- Une étude montre que les forêts certifiées FSC abritent plus de grands mammifères que celles non certifiées FSC.
- La certification forestière contribue, à travers la présence de ces mammifères, à régénérer des forêts, et à lutter contre l’exploitation illégale des ressources forestières.
- En 2022, le bassin du Congo, réputé pour sa riche biodiversité, comptait près de 6 millions d’hectares de forêts certifiées.
- Plusieurs pays dans la région ont mis en œuvre des mécanismes visant à accroitre la superficie de leurs concessions forestières afin de les pérenniser. C’est le cas du Gabon qui a pris des mesures incitatives depuis 2020 pour susciter l’adhésion des sociétés forestières au processus de certification, qu’il entend désormais rendre obligatoire.
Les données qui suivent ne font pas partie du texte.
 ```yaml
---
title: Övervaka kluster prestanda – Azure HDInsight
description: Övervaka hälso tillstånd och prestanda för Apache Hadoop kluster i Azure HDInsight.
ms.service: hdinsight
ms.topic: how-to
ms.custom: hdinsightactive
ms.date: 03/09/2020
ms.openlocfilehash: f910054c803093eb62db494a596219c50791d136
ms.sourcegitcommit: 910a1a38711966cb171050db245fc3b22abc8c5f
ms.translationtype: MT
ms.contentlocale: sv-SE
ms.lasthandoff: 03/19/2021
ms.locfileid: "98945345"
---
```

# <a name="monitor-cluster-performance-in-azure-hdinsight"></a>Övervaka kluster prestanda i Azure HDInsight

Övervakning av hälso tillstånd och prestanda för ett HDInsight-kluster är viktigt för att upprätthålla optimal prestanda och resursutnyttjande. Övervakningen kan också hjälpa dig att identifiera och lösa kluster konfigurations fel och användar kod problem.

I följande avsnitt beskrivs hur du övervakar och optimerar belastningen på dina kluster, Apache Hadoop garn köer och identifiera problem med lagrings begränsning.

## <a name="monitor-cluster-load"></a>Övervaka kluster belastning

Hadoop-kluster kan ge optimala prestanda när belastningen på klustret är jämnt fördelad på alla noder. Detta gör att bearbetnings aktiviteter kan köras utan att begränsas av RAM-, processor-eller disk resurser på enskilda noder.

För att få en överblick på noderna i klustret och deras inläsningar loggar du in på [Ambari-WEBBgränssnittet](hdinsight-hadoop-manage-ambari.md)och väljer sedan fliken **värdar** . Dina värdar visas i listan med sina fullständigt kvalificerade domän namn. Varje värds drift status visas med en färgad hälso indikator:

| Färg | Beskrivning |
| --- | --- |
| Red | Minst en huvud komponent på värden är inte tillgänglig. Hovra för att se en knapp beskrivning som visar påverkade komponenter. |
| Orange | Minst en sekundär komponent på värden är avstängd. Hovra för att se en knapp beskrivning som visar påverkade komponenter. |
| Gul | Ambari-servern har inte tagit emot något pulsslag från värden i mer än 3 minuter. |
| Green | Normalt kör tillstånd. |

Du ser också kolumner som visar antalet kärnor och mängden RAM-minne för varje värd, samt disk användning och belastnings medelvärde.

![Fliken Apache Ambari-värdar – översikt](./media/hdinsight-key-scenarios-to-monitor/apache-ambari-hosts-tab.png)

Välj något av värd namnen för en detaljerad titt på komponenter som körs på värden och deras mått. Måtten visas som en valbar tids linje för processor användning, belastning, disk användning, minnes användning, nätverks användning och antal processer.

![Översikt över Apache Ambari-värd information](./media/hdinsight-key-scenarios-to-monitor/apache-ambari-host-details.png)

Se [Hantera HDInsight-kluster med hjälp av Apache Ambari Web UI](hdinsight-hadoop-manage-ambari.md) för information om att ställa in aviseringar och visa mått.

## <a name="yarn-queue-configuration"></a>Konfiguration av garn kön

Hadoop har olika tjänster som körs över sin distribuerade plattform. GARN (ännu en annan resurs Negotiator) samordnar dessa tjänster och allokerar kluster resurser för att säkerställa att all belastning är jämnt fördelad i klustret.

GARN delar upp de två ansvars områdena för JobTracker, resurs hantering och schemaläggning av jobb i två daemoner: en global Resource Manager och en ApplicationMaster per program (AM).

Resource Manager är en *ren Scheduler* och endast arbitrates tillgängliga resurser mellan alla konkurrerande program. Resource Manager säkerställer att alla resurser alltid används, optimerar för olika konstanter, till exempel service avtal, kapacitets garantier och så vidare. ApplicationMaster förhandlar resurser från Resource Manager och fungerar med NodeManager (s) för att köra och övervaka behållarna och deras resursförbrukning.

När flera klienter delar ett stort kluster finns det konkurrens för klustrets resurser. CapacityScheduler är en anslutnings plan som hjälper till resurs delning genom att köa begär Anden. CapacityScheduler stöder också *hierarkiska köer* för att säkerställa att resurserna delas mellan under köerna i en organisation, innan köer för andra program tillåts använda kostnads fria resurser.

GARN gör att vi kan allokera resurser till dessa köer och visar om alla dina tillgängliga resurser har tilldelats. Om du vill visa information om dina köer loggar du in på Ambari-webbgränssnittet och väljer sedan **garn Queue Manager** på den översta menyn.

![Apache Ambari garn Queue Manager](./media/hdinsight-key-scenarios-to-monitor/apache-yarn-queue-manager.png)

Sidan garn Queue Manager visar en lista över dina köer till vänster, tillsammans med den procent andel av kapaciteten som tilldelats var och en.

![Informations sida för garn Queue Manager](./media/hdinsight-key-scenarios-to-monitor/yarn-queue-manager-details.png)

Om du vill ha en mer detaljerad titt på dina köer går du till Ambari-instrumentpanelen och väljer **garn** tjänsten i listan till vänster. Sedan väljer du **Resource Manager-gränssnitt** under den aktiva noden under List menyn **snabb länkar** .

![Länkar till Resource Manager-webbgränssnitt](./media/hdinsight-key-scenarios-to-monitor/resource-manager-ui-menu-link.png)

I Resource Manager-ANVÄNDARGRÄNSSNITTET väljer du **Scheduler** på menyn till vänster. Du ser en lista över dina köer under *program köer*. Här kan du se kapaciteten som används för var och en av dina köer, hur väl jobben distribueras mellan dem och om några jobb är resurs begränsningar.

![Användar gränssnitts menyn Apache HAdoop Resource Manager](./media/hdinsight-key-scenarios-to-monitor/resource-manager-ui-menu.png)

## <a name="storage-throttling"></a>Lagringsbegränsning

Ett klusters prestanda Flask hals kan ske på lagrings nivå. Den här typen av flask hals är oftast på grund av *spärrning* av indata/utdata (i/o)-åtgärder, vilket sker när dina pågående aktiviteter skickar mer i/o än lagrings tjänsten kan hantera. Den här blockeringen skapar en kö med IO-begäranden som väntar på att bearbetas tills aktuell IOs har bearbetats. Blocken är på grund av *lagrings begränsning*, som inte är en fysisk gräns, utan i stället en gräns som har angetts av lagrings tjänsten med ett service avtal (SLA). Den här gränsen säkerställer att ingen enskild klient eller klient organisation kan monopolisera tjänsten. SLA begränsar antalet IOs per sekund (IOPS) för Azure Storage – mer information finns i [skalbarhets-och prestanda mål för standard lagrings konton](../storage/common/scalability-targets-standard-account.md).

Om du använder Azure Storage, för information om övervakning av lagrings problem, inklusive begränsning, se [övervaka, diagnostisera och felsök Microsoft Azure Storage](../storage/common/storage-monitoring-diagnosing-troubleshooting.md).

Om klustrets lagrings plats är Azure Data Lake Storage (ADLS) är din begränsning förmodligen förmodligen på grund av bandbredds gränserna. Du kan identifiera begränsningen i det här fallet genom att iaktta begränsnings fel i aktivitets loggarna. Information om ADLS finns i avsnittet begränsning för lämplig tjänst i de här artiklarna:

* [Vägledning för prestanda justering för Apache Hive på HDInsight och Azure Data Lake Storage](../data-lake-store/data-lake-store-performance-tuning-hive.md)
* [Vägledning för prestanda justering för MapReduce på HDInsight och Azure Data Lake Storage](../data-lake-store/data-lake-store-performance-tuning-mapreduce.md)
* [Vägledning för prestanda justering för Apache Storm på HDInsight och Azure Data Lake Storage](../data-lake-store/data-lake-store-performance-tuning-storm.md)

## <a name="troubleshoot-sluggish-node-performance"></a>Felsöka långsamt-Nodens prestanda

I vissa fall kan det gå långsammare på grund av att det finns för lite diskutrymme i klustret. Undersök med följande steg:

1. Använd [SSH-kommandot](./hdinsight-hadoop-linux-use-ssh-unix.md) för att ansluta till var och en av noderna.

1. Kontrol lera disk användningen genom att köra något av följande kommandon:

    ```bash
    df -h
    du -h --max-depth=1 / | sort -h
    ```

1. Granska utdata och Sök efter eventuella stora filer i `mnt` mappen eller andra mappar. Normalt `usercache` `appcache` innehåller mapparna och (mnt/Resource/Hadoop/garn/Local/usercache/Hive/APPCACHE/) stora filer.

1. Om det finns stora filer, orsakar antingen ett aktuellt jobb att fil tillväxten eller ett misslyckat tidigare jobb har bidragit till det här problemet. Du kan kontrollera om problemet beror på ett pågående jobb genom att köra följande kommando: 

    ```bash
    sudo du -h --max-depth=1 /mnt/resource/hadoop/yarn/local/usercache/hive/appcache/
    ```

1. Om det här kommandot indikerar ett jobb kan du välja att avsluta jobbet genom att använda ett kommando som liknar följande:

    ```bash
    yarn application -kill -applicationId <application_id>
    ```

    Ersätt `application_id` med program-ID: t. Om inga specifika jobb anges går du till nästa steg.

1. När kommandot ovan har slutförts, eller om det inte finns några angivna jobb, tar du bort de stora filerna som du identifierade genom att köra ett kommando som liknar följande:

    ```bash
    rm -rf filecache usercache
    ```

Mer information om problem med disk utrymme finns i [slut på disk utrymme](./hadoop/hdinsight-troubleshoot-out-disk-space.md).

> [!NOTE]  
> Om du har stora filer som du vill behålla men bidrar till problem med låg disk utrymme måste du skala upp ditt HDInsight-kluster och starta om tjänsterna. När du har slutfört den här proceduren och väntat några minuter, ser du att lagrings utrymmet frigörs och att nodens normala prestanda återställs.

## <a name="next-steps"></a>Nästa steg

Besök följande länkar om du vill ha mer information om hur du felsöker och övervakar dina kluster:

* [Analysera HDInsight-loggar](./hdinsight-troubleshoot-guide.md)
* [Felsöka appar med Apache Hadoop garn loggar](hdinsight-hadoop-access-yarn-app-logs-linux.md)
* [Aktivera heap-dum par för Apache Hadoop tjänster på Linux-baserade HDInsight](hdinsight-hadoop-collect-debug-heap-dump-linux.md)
Les forêts certifiées FSC (Forest Stewardship Council) du bassin du Congo sont réputées favorables à la prospérité de la faune sauvage. C’est la conclusion d’une étude menée par l’université de Utrecht aux Pays-Bas, en collaboration avec World Wildlife Fund (WWF) et Wildlife Conservation Society (WCS), et publiée en avril par la revue Nature. La certification FSC est un label mondial qui permet la promotion et la valorisation de la gestion responsable et durable des forêts à travers le monde. Ce label vise plus précisément une gestion écologiquement appropriée, socialement bénéfique et économiquement viable des forêts, capable de répondre aux besoins des générations actuelles et futures. Elle a été créée en 1993 avec le soutien des organisations de défense de la biodiversité : WWF et Greenpeace. En Afrique, le FSC revendique la gestion de plus de 10 millions d’hectares de forêts sous son label.
Les recherches effectuées entre 2018 et 2021 dans 14 concessions forestières au Gabon et au Congo-Brazzaville, dont sept certifiées FSC, et sept non certifiées FSC, ont révélé que les forêts certifiées FSC abritent bien plus d’espèces menacées d’extinction que les forêts non FSC.
Les chercheurs sont arrivés à cette conclusion après avoir recensé 55 espèces de mammifères dans lesdites concessions forestières, grâce à l’utilisation de 1,3 million de prises de vue à travers des pièges photographiques. Dans les forêts certifiées FSC, le taux d’observation des grands mammifères était plus élevé avec des espèces comme l’éléphant de forêt et le gorille des plaines occidentales ; tandis que dans les forêts non certifiées FSC, la faune est plus représentée par les rongeurs et d’autres petites espèces.
Selon Nathalie Nyare, Directrice nationale de l’organisation non gouvernementale WWF au Gabon contactée par Mongabay, l’épanouissement des grands mammifères dans les forêts FSC peut résulter d’un certain nombre de mesures inhérentes aux exigences de ce système de certification. Il s’agit des « mesures visant à réduire la chasse, la fermeture des routes forestières, la surveillance des concessions, l’exploitation sélective visant à minimiser les perturbations environnementales, et le maintien de grands arbres, ainsi que la préservation des zones de grande valeur de conservation ».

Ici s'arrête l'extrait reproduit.